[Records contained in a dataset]
┌──
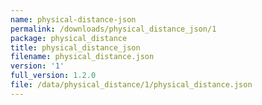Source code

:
 ```yaml
---
name: physical-distance-json
permalink: /downloads/physical_distance_json/1
package: physical_distance
title: physical_distance_json
filename: physical_distance.json
version: '1'
full_version: 1.2.0
file: /data/physical_distance/1/physical_distance.json
---
```

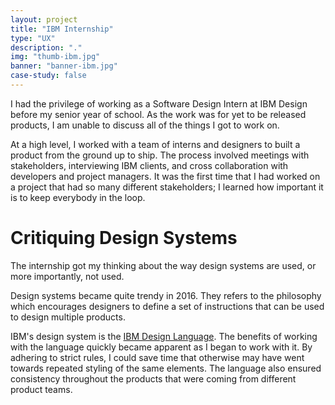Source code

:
 ```yaml
---
layout: project
title: "IBM Internship"
type: "UX"
description: "."
img: "thumb-ibm.jpg"
banner: "banner-ibm.jpg"
case-study: false
---
```


I had the privilege of working as a Software Design Intern at IBM Design before my senior year of school. As the work was for yet to be released products, I am unable to discuss all of the things I got to work on.

At a high level, I worked with a team of interns and designers to built a product from the ground up to ship. The process involved meetings with stakeholders, interviewing IBM clients, and cross collaboration with developers and project managers. It was the first time that I had worked on a project that had so many different stakeholders; I learned how important it is to keep everybody in the loop.

# Critiquing Design Systems
The internship got my thinking about the way design systems are used, or more importantly, not used.

Design systems became quite trendy in 2016. They refers to the philosophy which encourages designers to define a set of instructions that can be used to design multiple products.

IBM's design system is the [IBM Design Language](https://www.ibm.com/design/language/). The benefits of working with the language quickly became apparent as I began to work with it. By adhering to strict rules, I could save time that otherwise may have went towards repeated styling of the same elements. The language also ensured consistency throughout the products that were coming from different product teams.



<!-- This website itself is built using [Tachyons](http://tachyons.io) - a design system in the guise of a front-end framework. What interested me was that this is most I've ever enjoyed making a website. -->

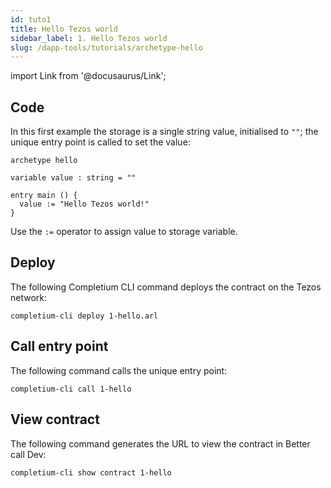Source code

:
 ```yaml
---
id: tuto1
title: Hello Tezos world
sidebar_label: 1. Hello Tezos world
slug: /dapp-tools/tutorials/archetype-hello
---
```


import Link from '@docusaurus/Link';


## Code

In this first example the storage is a single string value, initialised to `""`; the unique entry point is called to set the value:

```archetype {6}
archetype hello

variable value : string = ""

entry main () {
  value := "Hello Tezos world!"
}
```

Use the `:=` operator to assign value to storage variable.

## Deploy

The following <Link to='/docs/dapp-tools/completium-cli'>Completium CLI</Link> command deploys the contract on the Tezos network:

```
completium-cli deploy 1-hello.arl
```

## Call entry point

The following command calls the unique entry point:

```
completium-cli call 1-hello
```

## View contract

The following command generates the URL to view the contract in Better call Dev:

```
completium-cli show contract 1-hello
```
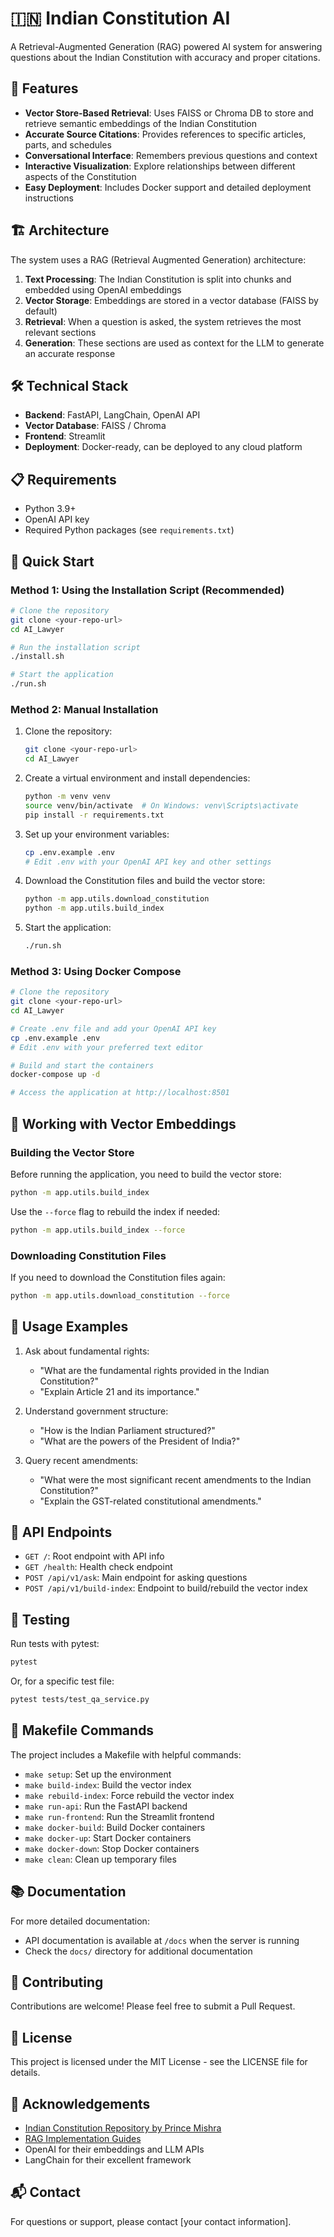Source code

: # 🇮🇳 Indian Constitution AI

A Retrieval-Augmented Generation (RAG) powered AI system for answering questions about the Indian Constitution with accuracy and proper citations.

## 🌟 Features

- **Vector Store-Based Retrieval**: Uses FAISS or Chroma DB to store and retrieve semantic embeddings of the Indian Constitution
- **Accurate Source Citations**: Provides references to specific articles, parts, and schedules
- **Conversational Interface**: Remembers previous questions and context
- **Interactive Visualization**: Explore relationships between different aspects of the Constitution
- **Easy Deployment**: Includes Docker support and detailed deployment instructions

## 🏗️ Architecture

The system uses a RAG (Retrieval Augmented Generation) architecture:

1. **Text Processing**: The Indian Constitution is split into chunks and embedded using OpenAI embeddings
2. **Vector Storage**: Embeddings are stored in a vector database (FAISS by default)
3. **Retrieval**: When a question is asked, the system retrieves the most relevant sections
4. **Generation**: These sections are used as context for the LLM to generate an accurate response

## 🛠️ Technical Stack

- **Backend**: FastAPI, LangChain, OpenAI API
- **Vector Database**: FAISS / Chroma
- **Frontend**: Streamlit
- **Deployment**: Docker-ready, can be deployed to any cloud platform

## 📋 Requirements

- Python 3.9+
- OpenAI API key
- Required Python packages (see `requirements.txt`)

## 🚀 Quick Start

### Method 1: Using the Installation Script (Recommended)

```bash
# Clone the repository
git clone <your-repo-url>
cd AI_Lawyer

# Run the installation script
./install.sh

# Start the application
./run.sh
```

### Method 2: Manual Installation

1. Clone the repository:
   ```bash
   git clone <your-repo-url>
   cd AI_Lawyer
   ```

2. Create a virtual environment and install dependencies:
   ```bash
   python -m venv venv
   source venv/bin/activate  # On Windows: venv\Scripts\activate
   pip install -r requirements.txt
   ```

3. Set up your environment variables:
   ```bash
   cp .env.example .env
   # Edit .env with your OpenAI API key and other settings
   ```

4. Download the Constitution files and build the vector store:
   ```bash
   python -m app.utils.download_constitution
   python -m app.utils.build_index
   ```

5. Start the application:
   ```bash
   ./run.sh
   ```

### Method 3: Using Docker Compose

```bash
# Clone the repository
git clone <your-repo-url>
cd AI_Lawyer

# Create .env file and add your OpenAI API key
cp .env.example .env
# Edit .env with your preferred text editor

# Build and start the containers
docker-compose up -d

# Access the application at http://localhost:8501
```

## 🧠 Working with Vector Embeddings

### Building the Vector Store

Before running the application, you need to build the vector store:

```bash
python -m app.utils.build_index
```

Use the `--force` flag to rebuild the index if needed:

```bash
python -m app.utils.build_index --force
```

### Downloading Constitution Files

If you need to download the Constitution files again:

```bash
python -m app.utils.download_constitution --force
```

## 📝 Usage Examples

1. Ask about fundamental rights:
   - "What are the fundamental rights provided in the Indian Constitution?"
   - "Explain Article 21 and its importance."

2. Understand government structure:
   - "How is the Indian Parliament structured?"
   - "What are the powers of the President of India?"

3. Query recent amendments:
   - "What were the most significant recent amendments to the Indian Constitution?"
   - "Explain the GST-related constitutional amendments."

## 🔄 API Endpoints

- `GET /`: Root endpoint with API info
- `GET /health`: Health check endpoint
- `POST /api/v1/ask`: Main endpoint for asking questions
- `POST /api/v1/build-index`: Endpoint to build/rebuild the vector index

## 🧪 Testing

Run tests with pytest:

```bash
pytest
```

Or, for a specific test file:

```bash
pytest tests/test_qa_service.py
```

## 🔧 Makefile Commands

The project includes a Makefile with helpful commands:

- `make setup`: Set up the environment
- `make build-index`: Build the vector index
- `make rebuild-index`: Force rebuild the vector index
- `make run-api`: Run the FastAPI backend
- `make run-frontend`: Run the Streamlit frontend
- `make docker-build`: Build Docker containers
- `make docker-up`: Start Docker containers
- `make docker-down`: Stop Docker containers
- `make clean`: Clean up temporary files

## 📚 Documentation

For more detailed documentation:
- API documentation is available at `/docs` when the server is running
- Check the `docs/` directory for additional documentation

## 🤝 Contributing

Contributions are welcome! Please feel free to submit a Pull Request.

## 📄 License

This project is licensed under the MIT License - see the LICENSE file for details.

## 🙏 Acknowledgements

- [Indian Constitution Repository by Prince Mishra](https://github.com/prince-mishra/the-constitution-of-india)
- [RAG Implementation Guides](https://medium.com/@saikrishna_17904/rag-chatbot-indias-constitutional-assembly-debates-e9b75282c54f)
- OpenAI for their embeddings and LLM APIs
- LangChain for their excellent framework

## 📬 Contact

For questions or support, please contact [your contact information].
└──
* _Exercise_
Please retype the data exactly as it appears, but without any of its pictures.

* _Exercise output_
Source code

:
 ```yaml
---
name: physical-distance-json
permalink: /downloads/physical_distance_json/1
package: physical_distance
title: physical_distance_json
filename: physical_distance.json
version: '1'
full_version: 1.2.0
file: /data/physical_distance/1/physical_distance.json
---
```

Source code

:
 ```yaml
---
layout: project
title: "IBM Internship"
type: "UX"
description: "."
img: "thumb-ibm.jpg"
banner: "banner-ibm.jpg"
case-study: false
---
```


I had the privilege of working as a Software Design Intern at IBM Design before my senior year of school. As the work was for yet to be released products, I am unable to discuss all of the things I got to work on.

At a high level, I worked with a team of interns and designers to built a product from the ground up to ship. The process involved meetings with stakeholders, interviewing IBM clients, and cross collaboration with developers and project managers. It was the first time that I had worked on a project that had so many different stakeholders; I learned how important it is to keep everybody in the loop.

# Critiquing Design Systems
The internship got my thinking about the way design systems are used, or more importantly, not used.

Design systems became quite trendy in 2016. They refers to the philosophy which encourages designers to define a set of instructions that can be used to design multiple products.

IBM's design system is the [IBM Design Language](https://www.ibm.com/design/language/). The benefits of working with the language quickly became apparent as I began to work with it. By adhering to strict rules, I could save time that otherwise may have went towards repeated styling of the same elements. The language also ensured consistency throughout the products that were coming from different product teams.



<!-- This website itself is built using [Tachyons](http://tachyons.io) - a design system in the guise of a front-end framework. What interested me was that this is most I've ever enjoyed making a website. -->

Source code

:
 ```yaml
---
id: tuto1
title: Hello Tezos world
sidebar_label: 1. Hello Tezos world
slug: /dapp-tools/tutorials/archetype-hello
---
```


import Link from '@docusaurus/Link';


## Code

In this first example the storage is a single string value, initialised to `""`; the unique entry point is called to set the value:

```archetype {6}
archetype hello

variable value : string = ""

entry main () {
  value := "Hello Tezos world!"
}
```

Use the `:=` operator to assign value to storage variable.

## Deploy

The following <Link to='/docs/dapp-tools/completium-cli'>Completium CLI</Link> command deploys the contract on the Tezos network:

```
completium-cli deploy 1-hello.arl
```

## Call entry point

The following command calls the unique entry point:

```
completium-cli call 1-hello
```

## View contract

The following command generates the URL to view the contract in Better call Dev:

```
completium-cli show contract 1-hello
```
Source code

: # 🇮🇳 Indian Constitution AI

A Retrieval-Augmented Generation (RAG) powered AI system for answering questions about the Indian Constitution with accuracy and proper citations.

## 🌟 Features

- **Vector Store-Based Retrieval**: Uses FAISS or Chroma DB to store and retrieve semantic embeddings of the Indian Constitution
- **Accurate Source Citations**: Provides references to specific articles, parts, and schedules
- **Conversational Interface**: Remembers previous questions and context
- **Interactive Visualization**: Explore relationships between different aspects of the Constitution
- **Easy Deployment**: Includes Docker support and detailed deployment instructions

## 🏗️ Architecture

The system uses a RAG (Retrieval Augmented Generation) architecture:

1. **Text Processing**: The Indian Constitution is split into chunks and embedded using OpenAI embeddings
2. **Vector Storage**: Embeddings are stored in a vector database (FAISS by default)
3. **Retrieval**: When a question is asked, the system retrieves the most relevant sections
4. **Generation**: These sections are used as context for the LLM to generate an accurate response

## 🛠️ Technical Stack

- **Backend**: FastAPI, LangChain, OpenAI API
- **Vector Database**: FAISS / Chroma
- **Frontend**: Streamlit
- **Deployment**: Docker-ready, can be deployed to any cloud platform

## 📋 Requirements

- Python 3.9+
- OpenAI API key
- Required Python packages (see `requirements.txt`)

## 🚀 Quick Start

### Method 1: Using the Installation Script (Recommended)

```bash
# Clone the repository
git clone <your-repo-url>
cd AI_Lawyer

# Run the installation script
./install.sh

# Start the application
./run.sh
```

### Method 2: Manual Installation

1. Clone the repository:
   ```bash
   git clone <your-repo-url>
   cd AI_Lawyer
   ```

2. Create a virtual environment and install dependencies:
   ```bash
   python -m venv venv
   source venv/bin/activate  # On Windows: venv\Scripts\activate
   pip install -r requirements.txt
   ```

3. Set up your environment variables:
   ```bash
   cp .env.example .env
   # Edit .env with your OpenAI API key and other settings
   ```

4. Download the Constitution files and build the vector store:
   ```bash
   python -m app.utils.download_constitution
   python -m app.utils.build_index
   ```

5. Start the application:
   ```bash
   ./run.sh
   ```

### Method 3: Using Docker Compose

```bash
# Clone the repository
git clone <your-repo-url>
cd AI_Lawyer

# Create .env file and add your OpenAI API key
cp .env.example .env
# Edit .env with your preferred text editor

# Build and start the containers
docker-compose up -d

# Access the application at http://localhost:8501
```

## 🧠 Working with Vector Embeddings

### Building the Vector Store

Before running the application, you need to build the vector store:

```bash
python -m app.utils.build_index
```

Use the `--force` flag to rebuild the index if needed:

```bash
python -m app.utils.build_index --force
```

### Downloading Constitution Files

If you need to download the Constitution files again:

```bash
python -m app.utils.download_constitution --force
```

## 📝 Usage Examples

1. Ask about fundamental rights:
   - "What are the fundamental rights provided in the Indian Constitution?"
   - "Explain Article 21 and its importance."

2. Understand government structure:
   - "How is the Indian Parliament structured?"
   - "What are the powers of the President of India?"

3. Query recent amendments:
   - "What were the most significant recent amendments to the Indian Constitution?"
   - "Explain the GST-related constitutional amendments."

## 🔄 API Endpoints

- `GET /`: Root endpoint with API info
- `GET /health`: Health check endpoint
- `POST /api/v1/ask`: Main endpoint for asking questions
- `POST /api/v1/build-index`: Endpoint to build/rebuild the vector index

## 🧪 Testing

Run tests with pytest:

```bash
pytest
```

Or, for a specific test file:

```bash
pytest tests/test_qa_service.py
```

## 🔧 Makefile Commands

The project includes a Makefile with helpful commands:

- `make setup`: Set up the environment
- `make build-index`: Build the vector index
- `make rebuild-index`: Force rebuild the vector index
- `make run-api`: Run the FastAPI backend
- `make run-frontend`: Run the Streamlit frontend
- `make docker-build`: Build Docker containers
- `make docker-up`: Start Docker containers
- `make docker-down`: Stop Docker containers
- `make clean`: Clean up temporary files

## 📚 Documentation

For more detailed documentation:
- API documentation is available at `/docs` when the server is running
- Check the `docs/` directory for additional documentation

## 🤝 Contributing

Contributions are welcome! Please feel free to submit a Pull Request.

## 📄 License

This project is licensed under the MIT License - see the LICENSE file for details.

## 🙏 Acknowledgements

- [Indian Constitution Repository by Prince Mishra](https://github.com/prince-mishra/the-constitution-of-india)
- [RAG Implementation Guides](https://medium.com/@saikrishna_17904/rag-chatbot-indias-constitutional-assembly-debates-e9b75282c54f)
- OpenAI for their embeddings and LLM APIs
- LangChain for their excellent framework

## 📬 Contact

For questions or support, please contact [your contact information].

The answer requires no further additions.